I have done this problem before by induction but today I wanted to try doing it directly.
Here is what I did:

We have to show that $$\left( \bigcup_{i=1}^n A_i \right)\bigcup\left( \bigcup_{i=1}^n A_i \right)'= \bigcup_{i=1}^n \left(A_i \cup A'_i \right) .$$ If $x \in \left( \bigcup_{i=1}^n A_i \cup A'_i \right)$ Then it is not too hard to show $x \in \left( \bigcup_{i=1}^n A_i \right)\bigcup\left( \bigcup_{i=1}^n A_i \right)'$. On the other hand though, suppose $x \in \left( \bigcup_{i=1}^n A_i \right)\bigcup\left( \bigcup_{i=1}^n A_i \right)'$ and consider the case when $x \in \left( \bigcup_{i=1}^n A_i \right)'.$ Then for all $r$, $N_r(x) \bigcap \left(\bigcup_{i=1}^n A_i \right)$ is not empty (in fact it contains infinitely many points since $x$ is a limit point).
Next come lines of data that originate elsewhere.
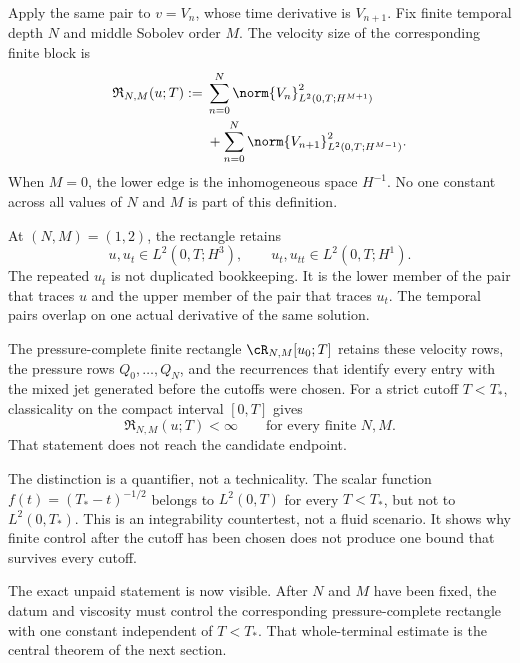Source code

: Apply the same pair to \(v=V_n\), whose time derivative is \(V_{n+1}\).
Fix finite temporal depth \(N\) and middle Sobolev order \(M\).
The velocity size of the corresponding finite block is
\begin{equation}\label{eq:BodyRectangleNorm}
\begin{aligned}
  \mathfrak R_{N,M}(u;T)
  :={}&
  \sum_{n=0}^{N}
  \norm{V_n}_{L^2(0,T;H^{M+1})}^2
  \\
  &+
  \sum_{n=0}^{N}
  \norm{V_{n+1}}_{L^2(0,T;H^{M-1})}^2.
\end{aligned}
\end{equation}
When \(M=0\), the lower edge is the inhomogeneous space \(H^{-1}\).
No one constant across all values of \(N\) and \(M\) is part of this definition.

At \((N,M)=(1,2)\), the rectangle retains
\[
  u,u_t\in L^2(0,T;H^3),
  \qquad
  u_t,u_{tt}\in L^2(0,T;H^1).
\]
The repeated \(u_t\) is not duplicated bookkeeping.
It is the lower member of the pair that traces \(u\) and the upper member of the pair that traces \(u_t\).
The temporal pairs overlap on one actual derivative of the same solution.

The pressure-complete finite rectangle \(\cR_{N,M}[u_0;T]\) retains these velocity rows, the pressure rows \(Q_0,\ldots,Q_N\), and the recurrences that identify every entry with the mixed jet generated before the cutoffs were chosen.
For a strict cutoff \(T<T_*\), classicality on the compact interval \([0,T]\) gives
\begin{equation}\label{eq:StrictSubintervalRectangleBound}
  \mathfrak R_{N,M}(u;T)<\infty
  \qquad\text{for every finite }N,M.
\end{equation}
That statement does not reach the candidate endpoint.

The distinction is a quantifier, not a technicality.
The scalar function \(f(t)=(T_*-t)^{-1/2}\) belongs to \(L^2(0,T)\) for every \(T<T_*\), but not to \(L^2(0,T_*)\).
This is an integrability countertest, not a fluid scenario.
It shows why finite control after the cutoff has been chosen does not produce one bound that survives every cutoff.

The exact unpaid statement is now visible.
After \(N\) and \(M\) have been fixed, the datum and viscosity must control the corresponding pressure-complete rectangle with one constant independent of \(T<T_*\).
That whole-terminal estimate is the central theorem of the next section.
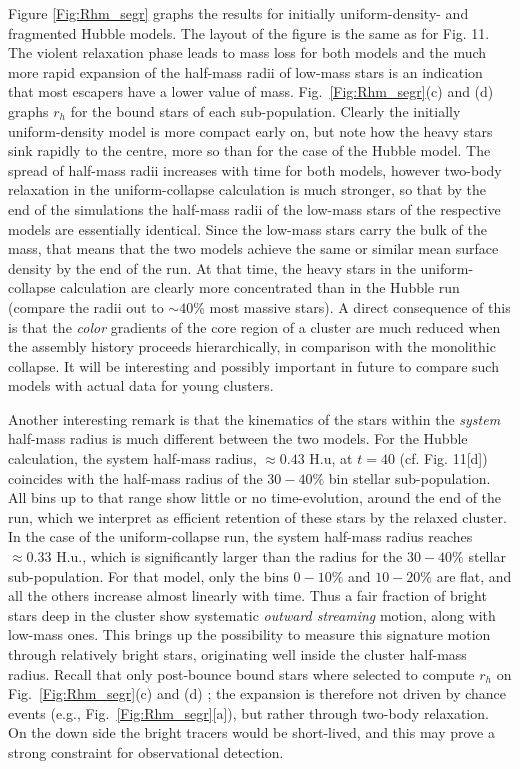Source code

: Figure \ref{Fig:Rhm_segr} graphs the results for initially uniform-density- and fragmented Hubble models. The layout of the figure is the same as for Fig. 11. The violent relaxation phase leads to mass loss for both models and the much more rapid expansion of the half-mass radii of low-mass stars is an indication that most escapers have a lower value of mass. Fig.~\ref{Fig:Rhm_segr}(c) and (d) graphs $r_h$ for the bound stars of each sub-population. Clearly the initially uniform-density model is more compact early on, but note how the heavy stars sink rapidly to the centre, more so than for the case of the Hubble model. The spread of half-mass radii increases with time for both models, however two-body relaxation in the uniform-collapse calculation is much stronger, so that by the end of the simulations the half-mass radii of the low-mass stars of the respective models are essentially identical. Since the low-mass stars carry the bulk of the mass, that means that the two models achieve the same or similar mean surface density by the end of the run. At that time, the heavy stars in the uniform-collapse calculation are clearly more concentrated than in the Hubble run (compare the radii out to $\sim 40\%$ most massive stars). A direct consequence of this is that the {\it color} gradients of the core region of a cluster are much reduced when the assembly history proceeds hierarchically, in comparison with the monolithic collapse. It will be interesting and possibly important in future to compare such models with actual data for young clusters.

Another interesting remark is that the kinematics of the stars within the {\it system} half-mass radius is much different between the two models. For the Hubble calculation, the system half-mass radius, $ \approx 0.43 $ H.u, at $t = 40$ (cf. Fig. 11[d]) coincides with the half-mass radius of the $30-40\%$ bin stellar sub-population. All bins up to that range show little or no time-evolution, around the end of the run, which we interpret as efficient retention of these stars by the relaxed cluster. In the case of the uniform-collapse run, the system half-mass radius reaches $\approx 0.33$ H.u., which is significantly larger than the radius for the $30-40\%$ stellar sub-population. For that model, only the bins $0-10\%$ and $10-20\%$ are flat, and all the others increase almost linearly with time. Thus a fair fraction of bright stars deep in the cluster show systematic {\it outward streaming} motion, along with low-mass ones. This brings up the possibility to measure this signature motion through relatively bright stars, originating well inside the cluster half-mass radius. Recall that only post-bounce bound stars where selected to compute $r_h$ on Fig.~\ref{Fig:Rhm_segr}(c) and (d) ; the expansion is therefore not driven by chance events (e.g., Fig.~\ref{Fig:Rhm_segr}[a]), but rather through two-body relaxation. On the down side the bright tracers would be short-lived, and this may prove a strong constraint for observational detection.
So for any $r$, this intersection contains infinitely many points of some $A_j$ ($1 \leq j \leq n$).

How do we then conclude that $x$ is a limit point of some $A_j$, bearing in mind that as $r$ is changed, $N_r(x)$ may intersect a different set $A_k$?

Suppose not. Let $x$ be a limit point of $A\cup B$, but not a limit point of $A$ nor $B$. Then exist $r_1,r_2>0$, s.t. $B_{r_1}(x)\setminus \{x\}\cap A =\emptyset$ and $B_{r_2}(x)\setminus \{x\}\cap B =\emptyset$. Then take $r=\min \{r_1,r_2\}>0$, we get $B_{r}(x)\setminus \{x\}\cap (A\cup B) =\emptyset$. Contradiction.
This does not generalize to infinite union. For example, $0$ is a limit point of $\bigcup [\frac{1}{n},1]$, but it's not a limit point for any of them.
You can also prove the theorem you want by using closure of $E$ is the smallest closed set containing $E$. Hence $\overline{B_n} \subset \bigcup_{i=1}^n \overline{A}_i$ since finite union of closed set is closed. You can easily get the other side inclusion.